Year: April 19th, 2001
Location: LSU, New Orleans
Interviewed by: Blackburn, Henry

Abstract

Jack Strong is a pioneer in geographic pathology, with an epidemiological approach to autopsy populations, atherosclerosis, and risk factors across age, gender, and culture, published in 1968 in a classic, the International Atherosclerosis Project. Inspired by a famous New Orleans pathologist, Russell Holman, he and Henry McGill extended Holman’s ideas about atherosclerosis beginning in childhood with fatty streaks, found universally, to the findings of complicated lesions in later youth but only in certain cultures. Their work also demonstrated suggestively that the downturn in coronary mortality rates in recent decades was accompanied by diminished severity of coronary lesions. The detailed mechanisms of gene-environment interactions in atherogenesis were advanced by a sequel study of the pathogenesis of atherosclerosis in youth (PDAY). Strong would label his major contribution as methodological, in standardizing the collection and grading of atheroma, in the largest known collection of preserved arteries. (Henry Blackburn)

Quotes

The IAP in a nutshell

We found that while there were fatty streaks there [in Guatemala], the plaques were clearly different and quite different than what people thought about coronary heart disease and risk.
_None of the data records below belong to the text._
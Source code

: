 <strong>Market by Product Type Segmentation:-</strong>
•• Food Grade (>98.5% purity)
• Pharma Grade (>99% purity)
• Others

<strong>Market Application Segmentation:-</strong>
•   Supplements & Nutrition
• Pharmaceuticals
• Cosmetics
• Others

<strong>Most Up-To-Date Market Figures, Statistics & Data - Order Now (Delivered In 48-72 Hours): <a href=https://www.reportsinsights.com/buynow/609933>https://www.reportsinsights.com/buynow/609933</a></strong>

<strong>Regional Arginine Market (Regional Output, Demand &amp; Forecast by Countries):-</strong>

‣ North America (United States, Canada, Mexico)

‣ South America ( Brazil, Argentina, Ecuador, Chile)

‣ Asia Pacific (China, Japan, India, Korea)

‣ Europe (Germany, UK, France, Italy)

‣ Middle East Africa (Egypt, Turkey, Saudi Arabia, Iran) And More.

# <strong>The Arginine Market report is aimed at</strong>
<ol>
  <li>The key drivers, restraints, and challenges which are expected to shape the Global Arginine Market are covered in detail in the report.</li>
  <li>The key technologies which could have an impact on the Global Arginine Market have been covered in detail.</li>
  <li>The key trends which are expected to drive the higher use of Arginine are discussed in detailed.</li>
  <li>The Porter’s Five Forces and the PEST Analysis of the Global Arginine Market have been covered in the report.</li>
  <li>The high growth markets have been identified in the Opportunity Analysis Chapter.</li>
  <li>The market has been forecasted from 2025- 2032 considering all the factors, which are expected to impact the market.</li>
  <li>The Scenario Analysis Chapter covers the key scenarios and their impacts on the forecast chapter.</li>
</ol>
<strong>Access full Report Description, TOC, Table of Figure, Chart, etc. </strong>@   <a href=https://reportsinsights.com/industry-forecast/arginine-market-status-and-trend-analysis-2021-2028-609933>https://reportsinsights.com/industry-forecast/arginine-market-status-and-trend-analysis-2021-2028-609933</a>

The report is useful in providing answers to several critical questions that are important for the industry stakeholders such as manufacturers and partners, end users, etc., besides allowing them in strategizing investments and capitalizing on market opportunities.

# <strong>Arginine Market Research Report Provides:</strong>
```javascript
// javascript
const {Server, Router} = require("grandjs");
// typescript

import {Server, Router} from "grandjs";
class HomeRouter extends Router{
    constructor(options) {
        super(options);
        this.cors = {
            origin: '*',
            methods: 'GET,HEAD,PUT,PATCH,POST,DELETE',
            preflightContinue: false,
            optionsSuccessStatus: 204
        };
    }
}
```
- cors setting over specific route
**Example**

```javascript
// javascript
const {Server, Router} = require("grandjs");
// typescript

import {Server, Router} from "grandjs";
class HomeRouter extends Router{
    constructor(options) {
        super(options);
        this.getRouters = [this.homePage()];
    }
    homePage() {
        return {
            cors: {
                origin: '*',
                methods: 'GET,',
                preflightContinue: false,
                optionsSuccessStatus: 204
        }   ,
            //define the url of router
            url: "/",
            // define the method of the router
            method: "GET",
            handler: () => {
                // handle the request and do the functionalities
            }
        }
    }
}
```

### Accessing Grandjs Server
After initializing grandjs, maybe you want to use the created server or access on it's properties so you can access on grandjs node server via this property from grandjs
And then, McGill and myself and some of the people from INCAP in Guatemala decided that we ought to do a broader study. After about a year and a half of testing people out and doing preliminary studies and evaluating all kind of grading maneuvers, we began the IAP. The definitive study and specimen collection was done from 1960 to 1964, and we had two central laboratories, one in Guatemala and one in New Orleans, and everybody had standard protocols, and people collected material under standardized conditions.

They sent materials into the central labs where they were all stained by the same techniques. And then we had grading sessions in Guatemala and New Orleans—alternate grading sessions where we had a team of four or five graders who graded all these specimens, and in each grading session we had repeat specimens slipped in again so the statisticians could check our evaluation reliability. We had statisticians who actually reviewed incoming specimens as to their quality. One even became a pretty good pathologist. We gave feedback to each investigator about quality. Usually one pathologist and one statistician would visit the different laboratories, and go over the quality and keep them stimulated. We had investigator meetings in New Orleans. At a half way mark we, you know, talked about preliminary results and kept people interested.

We had twenty-three thousand sets of human aortas and coronary arteries—we had both—and from age ten to sixty-nine, in nineteen different—what we call “location-race groups.” We had New Orleans whites, New Orleans Blacks, and we had Puerto Rican white, Puerto Rican Black. And then we had—in Durban, the Blacks and the Durban Indians. The Durban Indians were the third highest group in lesions.

I think seeing McMahon [statistician] influenced Henry McGill and me. And he just made us do it right, and he believed in—he probably had too much emphasis on methodology—he really believed in measuring things right—and I know you’ve been through all that with EKGs and everything else. So he influenced us. We did some traveling together and he helped me come up with the right measurement things in this cigarette smoking and athersosclerosis. Wissler thought seeing McMahon was a little too tough as he always would give the limitations of everything and Wissler didn’t like that. [laughter]

But Wissler was our spiritual leader. I mean, he was the guy that really made it happen. I’ve made speeches about his leadership and what he’d done, and how he—Henry and I told him it was impossible. He proved us wrong and he led us and we supported him and it was amazing. He’s not that much older than me, I guess, but I’ve almost a real father figure feeling about him. He’s been good to me. He’s got up and—I bet half the grants we got were probably because he was on the committee [laughter], and recognized what we were trying to do…and, was so unselfish.

HB: Yeah, they don’t make them like that anymore.